DATASET CONTENT Block Start

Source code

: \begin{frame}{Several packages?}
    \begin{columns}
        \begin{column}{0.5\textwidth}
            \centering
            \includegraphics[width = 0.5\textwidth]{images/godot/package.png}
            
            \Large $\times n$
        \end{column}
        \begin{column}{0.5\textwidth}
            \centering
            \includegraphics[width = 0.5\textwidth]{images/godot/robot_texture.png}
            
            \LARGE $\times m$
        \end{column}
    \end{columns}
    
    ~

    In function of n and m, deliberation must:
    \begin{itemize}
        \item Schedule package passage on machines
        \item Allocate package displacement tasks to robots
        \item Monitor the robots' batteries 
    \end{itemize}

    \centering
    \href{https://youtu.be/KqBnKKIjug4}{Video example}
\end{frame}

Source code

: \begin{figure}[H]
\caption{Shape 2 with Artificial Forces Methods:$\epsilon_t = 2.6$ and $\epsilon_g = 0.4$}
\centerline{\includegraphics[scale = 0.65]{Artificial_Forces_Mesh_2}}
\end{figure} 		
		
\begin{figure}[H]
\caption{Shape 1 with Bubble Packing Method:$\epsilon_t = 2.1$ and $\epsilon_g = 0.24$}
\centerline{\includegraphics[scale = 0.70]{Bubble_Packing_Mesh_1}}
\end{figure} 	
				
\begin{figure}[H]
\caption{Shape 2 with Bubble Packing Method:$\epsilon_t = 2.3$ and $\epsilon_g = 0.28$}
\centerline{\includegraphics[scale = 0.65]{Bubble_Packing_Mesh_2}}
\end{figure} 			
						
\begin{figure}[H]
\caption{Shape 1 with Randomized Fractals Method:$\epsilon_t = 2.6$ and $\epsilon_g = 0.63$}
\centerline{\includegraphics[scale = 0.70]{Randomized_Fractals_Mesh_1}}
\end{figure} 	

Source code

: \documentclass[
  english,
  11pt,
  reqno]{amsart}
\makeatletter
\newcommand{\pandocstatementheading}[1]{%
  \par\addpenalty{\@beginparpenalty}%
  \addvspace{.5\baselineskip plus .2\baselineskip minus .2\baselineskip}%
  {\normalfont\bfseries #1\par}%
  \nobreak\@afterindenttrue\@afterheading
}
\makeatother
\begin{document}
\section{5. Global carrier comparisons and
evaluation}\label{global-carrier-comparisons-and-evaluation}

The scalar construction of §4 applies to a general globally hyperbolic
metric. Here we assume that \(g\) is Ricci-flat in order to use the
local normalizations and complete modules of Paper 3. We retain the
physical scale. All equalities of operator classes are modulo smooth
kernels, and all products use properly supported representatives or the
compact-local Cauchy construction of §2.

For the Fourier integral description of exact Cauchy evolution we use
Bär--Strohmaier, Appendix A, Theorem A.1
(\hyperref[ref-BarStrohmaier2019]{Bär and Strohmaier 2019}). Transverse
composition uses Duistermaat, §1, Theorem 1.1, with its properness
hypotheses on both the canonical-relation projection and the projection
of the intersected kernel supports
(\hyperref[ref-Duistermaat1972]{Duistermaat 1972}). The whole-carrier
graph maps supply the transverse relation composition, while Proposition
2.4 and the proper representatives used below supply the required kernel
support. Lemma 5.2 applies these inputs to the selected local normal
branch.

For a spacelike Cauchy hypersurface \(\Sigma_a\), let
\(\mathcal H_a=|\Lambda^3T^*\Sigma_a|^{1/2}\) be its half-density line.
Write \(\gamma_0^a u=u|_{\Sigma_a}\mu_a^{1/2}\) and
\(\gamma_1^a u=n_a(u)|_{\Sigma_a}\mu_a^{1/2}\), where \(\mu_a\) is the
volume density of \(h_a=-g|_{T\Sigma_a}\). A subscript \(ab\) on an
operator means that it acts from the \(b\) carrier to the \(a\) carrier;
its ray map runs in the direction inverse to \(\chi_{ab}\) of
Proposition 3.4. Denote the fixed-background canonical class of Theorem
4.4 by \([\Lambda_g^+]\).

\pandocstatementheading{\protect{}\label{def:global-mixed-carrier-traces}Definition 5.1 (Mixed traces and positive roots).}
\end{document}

DATASET CONTENT Block End

== PROBLEM TO SOLVE ==
Every record must be transcribed exactly, with no line skipped.

== RESPONSE AREA ==
Source code

: \begin{frame}{Several packages?}
    \begin{columns}
        \begin{column}{0.5\textwidth}
            \centering
            \includegraphics[width = 0.5\textwidth]{images/godot/package.png}
            
            \Large $\times n$
        \end{column}
        \begin{column}{0.5\textwidth}
            \centering
            \includegraphics[width = 0.5\textwidth]{images/godot/robot_texture.png}
            
            \LARGE $\times m$
        \end{column}
    \end{columns}
    
    ~

    In function of n and m, deliberation must:
    \begin{itemize}
        \item Schedule package passage on machines
        \item Allocate package displacement tasks to robots
        \item Monitor the robots' batteries 
    \end{itemize}

    \centering
    \href{https://youtu.be/KqBnKKIjug4}{Video example}
\end{frame}

Source code

: \begin{figure}[H]
\caption{Shape 2 with Artificial Forces Methods:$\epsilon_t = 2.6$ and $\epsilon_g = 0.4$}
\centerline{\includegraphics[scale = 0.65]{Artificial_Forces_Mesh_2}}
\end{figure} 		
		
\begin{figure}[H]
\caption{Shape 1 with Bubble Packing Method:$\epsilon_t = 2.1$ and $\epsilon_g = 0.24$}
\centerline{\includegraphics[scale = 0.70]{Bubble_Packing_Mesh_1}}
\end{figure} 	
				
\begin{figure}[H]
\caption{Shape 2 with Bubble Packing Method:$\epsilon_t = 2.3$ and $\epsilon_g = 0.28$}
\centerline{\includegraphics[scale = 0.65]{Bubble_Packing_Mesh_2}}
\end{figure} 			
						
\begin{figure}[H]
\caption{Shape 1 with Randomized Fractals Method:$\epsilon_t = 2.6$ and $\epsilon_g = 0.63$}
\centerline{\includegraphics[scale = 0.70]{Randomized_Fractals_Mesh_1}}
\end{figure} 	

Source code

: \documentclass[
  english,
  11pt,
  reqno]{amsart}
\makeatletter
\newcommand{\pandocstatementheading}[1]{%
  \par\addpenalty{\@beginparpenalty}%
  \addvspace{.5\baselineskip plus .2\baselineskip minus .2\baselineskip}%
  {\normalfont\bfseries #1\par}%
  \nobreak\@afterindenttrue\@afterheading
}
\makeatother
\begin{document}
\section{5. Global carrier comparisons and
evaluation}\label{global-carrier-comparisons-and-evaluation}

The scalar construction of §4 applies to a general globally hyperbolic
metric. Here we assume that \(g\) is Ricci-flat in order to use the
local normalizations and complete modules of Paper 3. We retain the
physical scale. All equalities of operator classes are modulo smooth
kernels, and all products use properly supported representatives or the
compact-local Cauchy construction of §2.

For the Fourier integral description of exact Cauchy evolution we use
Bär--Strohmaier, Appendix A, Theorem A.1
(\hyperref[ref-BarStrohmaier2019]{Bär and Strohmaier 2019}). Transverse
composition uses Duistermaat, §1, Theorem 1.1, with its properness
hypotheses on both the canonical-relation projection and the projection
of the intersected kernel supports
(\hyperref[ref-Duistermaat1972]{Duistermaat 1972}). The whole-carrier
graph maps supply the transverse relation composition, while Proposition
2.4 and the proper representatives used below supply the required kernel
support. Lemma 5.2 applies these inputs to the selected local normal
branch.

For a spacelike Cauchy hypersurface \(\Sigma_a\), let
\(\mathcal H_a=|\Lambda^3T^*\Sigma_a|^{1/2}\) be its half-density line.
Write \(\gamma_0^a u=u|_{\Sigma_a}\mu_a^{1/2}\) and
\(\gamma_1^a u=n_a(u)|_{\Sigma_a}\mu_a^{1/2}\), where \(\mu_a\) is the
volume density of \(h_a=-g|_{T\Sigma_a}\). A subscript \(ab\) on an
operator means that it acts from the \(b\) carrier to the \(a\) carrier;
its ray map runs in the direction inverse to \(\chi_{ab}\) of
Proposition 3.4. Denote the fixed-background canonical class of Theorem
4.4 by \([\Lambda_g^+]\).

\pandocstatementheading{\protect{}\label{def:global-mixed-carrier-traces}Definition 5.1 (Mixed traces and positive roots).}
\end{document}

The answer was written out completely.